> **EXERCISE DIRECTIONS**
The result should be an exact copy of the lines from the one with "mixCode in Jupyter" through the last line of the data below, both included.

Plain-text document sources
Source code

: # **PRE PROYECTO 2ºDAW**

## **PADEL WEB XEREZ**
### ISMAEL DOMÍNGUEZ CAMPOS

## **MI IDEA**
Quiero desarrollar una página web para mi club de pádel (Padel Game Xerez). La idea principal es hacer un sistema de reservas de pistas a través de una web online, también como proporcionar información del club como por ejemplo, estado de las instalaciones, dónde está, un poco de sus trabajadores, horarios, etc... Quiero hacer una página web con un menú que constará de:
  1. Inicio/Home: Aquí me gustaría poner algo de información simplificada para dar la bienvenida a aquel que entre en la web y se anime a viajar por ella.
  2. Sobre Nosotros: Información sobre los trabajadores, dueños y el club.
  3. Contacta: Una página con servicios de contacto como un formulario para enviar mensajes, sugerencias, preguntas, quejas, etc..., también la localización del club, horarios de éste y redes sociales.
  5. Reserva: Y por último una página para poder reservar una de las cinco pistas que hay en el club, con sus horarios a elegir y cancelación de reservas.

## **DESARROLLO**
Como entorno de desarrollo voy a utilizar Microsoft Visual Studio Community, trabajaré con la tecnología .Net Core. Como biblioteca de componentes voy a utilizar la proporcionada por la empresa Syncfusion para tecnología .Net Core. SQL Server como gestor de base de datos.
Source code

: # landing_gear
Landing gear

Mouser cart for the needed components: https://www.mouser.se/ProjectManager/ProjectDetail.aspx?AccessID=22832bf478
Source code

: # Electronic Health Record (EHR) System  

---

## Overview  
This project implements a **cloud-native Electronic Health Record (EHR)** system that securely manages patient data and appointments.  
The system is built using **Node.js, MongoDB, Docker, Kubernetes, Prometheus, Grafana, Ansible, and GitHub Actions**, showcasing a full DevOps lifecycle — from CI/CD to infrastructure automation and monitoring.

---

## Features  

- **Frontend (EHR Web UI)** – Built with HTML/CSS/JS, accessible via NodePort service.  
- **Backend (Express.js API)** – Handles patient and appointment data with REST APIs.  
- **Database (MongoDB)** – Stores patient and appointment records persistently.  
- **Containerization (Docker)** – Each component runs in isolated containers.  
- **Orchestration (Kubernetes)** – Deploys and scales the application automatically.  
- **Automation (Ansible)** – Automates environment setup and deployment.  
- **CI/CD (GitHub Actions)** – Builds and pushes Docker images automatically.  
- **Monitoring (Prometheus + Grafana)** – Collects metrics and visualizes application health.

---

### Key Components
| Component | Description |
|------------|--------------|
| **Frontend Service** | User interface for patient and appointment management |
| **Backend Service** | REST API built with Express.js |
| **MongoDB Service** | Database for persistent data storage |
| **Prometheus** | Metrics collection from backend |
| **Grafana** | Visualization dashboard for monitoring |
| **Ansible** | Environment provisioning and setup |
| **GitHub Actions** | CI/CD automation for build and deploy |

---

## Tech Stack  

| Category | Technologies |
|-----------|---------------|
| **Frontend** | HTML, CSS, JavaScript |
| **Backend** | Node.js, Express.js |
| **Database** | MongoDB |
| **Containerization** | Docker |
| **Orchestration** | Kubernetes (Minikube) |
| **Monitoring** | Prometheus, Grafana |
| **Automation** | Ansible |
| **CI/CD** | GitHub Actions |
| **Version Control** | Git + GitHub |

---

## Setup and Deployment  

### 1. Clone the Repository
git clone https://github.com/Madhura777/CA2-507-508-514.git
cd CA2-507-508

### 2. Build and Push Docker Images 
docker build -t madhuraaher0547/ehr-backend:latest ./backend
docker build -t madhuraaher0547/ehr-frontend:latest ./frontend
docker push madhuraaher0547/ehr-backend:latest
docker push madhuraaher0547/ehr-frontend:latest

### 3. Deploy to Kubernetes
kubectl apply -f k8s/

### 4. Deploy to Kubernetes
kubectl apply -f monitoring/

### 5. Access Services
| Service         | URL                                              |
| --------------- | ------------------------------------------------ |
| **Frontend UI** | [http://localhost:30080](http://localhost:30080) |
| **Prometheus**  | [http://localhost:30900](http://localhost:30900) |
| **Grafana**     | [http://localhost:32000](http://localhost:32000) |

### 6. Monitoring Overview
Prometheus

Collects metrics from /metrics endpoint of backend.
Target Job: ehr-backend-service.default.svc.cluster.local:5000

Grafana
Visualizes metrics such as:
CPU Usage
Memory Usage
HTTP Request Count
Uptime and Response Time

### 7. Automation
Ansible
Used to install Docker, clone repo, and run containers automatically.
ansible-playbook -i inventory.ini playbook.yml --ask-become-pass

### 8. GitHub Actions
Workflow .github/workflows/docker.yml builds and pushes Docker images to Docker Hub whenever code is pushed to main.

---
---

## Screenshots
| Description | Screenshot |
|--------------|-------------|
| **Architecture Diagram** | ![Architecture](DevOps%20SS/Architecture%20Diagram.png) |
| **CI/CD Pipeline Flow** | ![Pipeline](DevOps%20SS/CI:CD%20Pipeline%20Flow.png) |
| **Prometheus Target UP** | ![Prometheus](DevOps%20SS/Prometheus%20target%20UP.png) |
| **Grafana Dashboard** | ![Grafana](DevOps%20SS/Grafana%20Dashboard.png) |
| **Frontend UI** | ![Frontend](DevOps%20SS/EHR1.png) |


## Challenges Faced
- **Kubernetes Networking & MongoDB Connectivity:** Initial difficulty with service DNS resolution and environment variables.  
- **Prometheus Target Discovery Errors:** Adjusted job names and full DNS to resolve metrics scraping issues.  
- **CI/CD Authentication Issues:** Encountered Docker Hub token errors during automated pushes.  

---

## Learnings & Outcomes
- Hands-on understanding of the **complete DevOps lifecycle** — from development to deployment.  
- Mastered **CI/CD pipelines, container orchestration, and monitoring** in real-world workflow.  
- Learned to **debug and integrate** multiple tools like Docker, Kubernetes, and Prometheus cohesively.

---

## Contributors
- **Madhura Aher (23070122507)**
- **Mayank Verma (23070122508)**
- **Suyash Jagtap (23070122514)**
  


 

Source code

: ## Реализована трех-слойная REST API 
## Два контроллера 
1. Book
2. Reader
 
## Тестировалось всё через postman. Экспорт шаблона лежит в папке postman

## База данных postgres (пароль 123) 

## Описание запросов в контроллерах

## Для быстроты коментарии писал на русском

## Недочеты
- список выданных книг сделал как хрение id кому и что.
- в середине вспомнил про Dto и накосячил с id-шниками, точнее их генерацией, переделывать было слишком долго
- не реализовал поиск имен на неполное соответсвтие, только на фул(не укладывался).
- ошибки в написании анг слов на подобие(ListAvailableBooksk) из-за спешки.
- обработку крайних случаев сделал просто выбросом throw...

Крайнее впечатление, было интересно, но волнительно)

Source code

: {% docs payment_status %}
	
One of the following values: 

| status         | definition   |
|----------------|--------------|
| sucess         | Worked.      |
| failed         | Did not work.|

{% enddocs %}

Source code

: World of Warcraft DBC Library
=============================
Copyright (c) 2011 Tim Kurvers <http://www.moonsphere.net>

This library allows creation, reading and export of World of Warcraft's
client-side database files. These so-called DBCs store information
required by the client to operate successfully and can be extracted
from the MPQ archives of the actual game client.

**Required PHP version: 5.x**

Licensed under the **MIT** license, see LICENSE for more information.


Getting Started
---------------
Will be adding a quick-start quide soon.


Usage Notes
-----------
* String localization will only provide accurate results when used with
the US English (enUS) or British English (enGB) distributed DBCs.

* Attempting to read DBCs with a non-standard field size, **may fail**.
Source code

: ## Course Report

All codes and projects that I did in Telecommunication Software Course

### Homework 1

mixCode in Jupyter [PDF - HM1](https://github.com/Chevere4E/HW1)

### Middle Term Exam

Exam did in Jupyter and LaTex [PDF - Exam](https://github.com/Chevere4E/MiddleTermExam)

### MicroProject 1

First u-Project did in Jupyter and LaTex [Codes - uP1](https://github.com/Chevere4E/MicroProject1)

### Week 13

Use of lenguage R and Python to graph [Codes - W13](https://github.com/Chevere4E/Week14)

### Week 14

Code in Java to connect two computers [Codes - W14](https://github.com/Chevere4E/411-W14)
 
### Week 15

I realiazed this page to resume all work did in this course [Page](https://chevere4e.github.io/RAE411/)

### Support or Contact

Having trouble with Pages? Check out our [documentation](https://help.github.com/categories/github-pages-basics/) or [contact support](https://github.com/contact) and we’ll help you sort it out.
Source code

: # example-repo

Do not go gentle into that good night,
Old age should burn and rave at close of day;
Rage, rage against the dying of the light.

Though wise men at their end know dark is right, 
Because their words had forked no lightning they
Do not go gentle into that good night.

> **WORKED SOLUTION**
mixCode in Jupyter [PDF - HM1](https://github.com/Chevere4E/HW1)

### Middle Term Exam

Exam did in Jupyter and LaTex [PDF - Exam](https://github.com/Chevere4E/MiddleTermExam)

### MicroProject 1

First u-Project did in Jupyter and LaTex [Codes - uP1](https://github.com/Chevere4E/MicroProject1)

### Week 13

Use of lenguage R and Python to graph [Codes - W13](https://github.com/Chevere4E/Week14)

### Week 14

Code in Java to connect two computers [Codes - W14](https://github.com/Chevere4E/411-W14)
 
### Week 15

I realiazed this page to resume all work did in this course [Page](https://chevere4e.github.io/RAE411/)

### Support or Contact

Having trouble with Pages? Check out our [documentation](https://help.github.com/categories/github-pages-basics/) or [contact support](https://github.com/contact) and we’ll help you sort it out.
Source code

: # example-repo

Do not go gentle into that good night,
Old age should burn and rave at close of day;
Rage, rage against the dying of the light.

Though wise men at their end know dark is right, 
Because their words had forked no lightning they
Do not go gentle into that good night.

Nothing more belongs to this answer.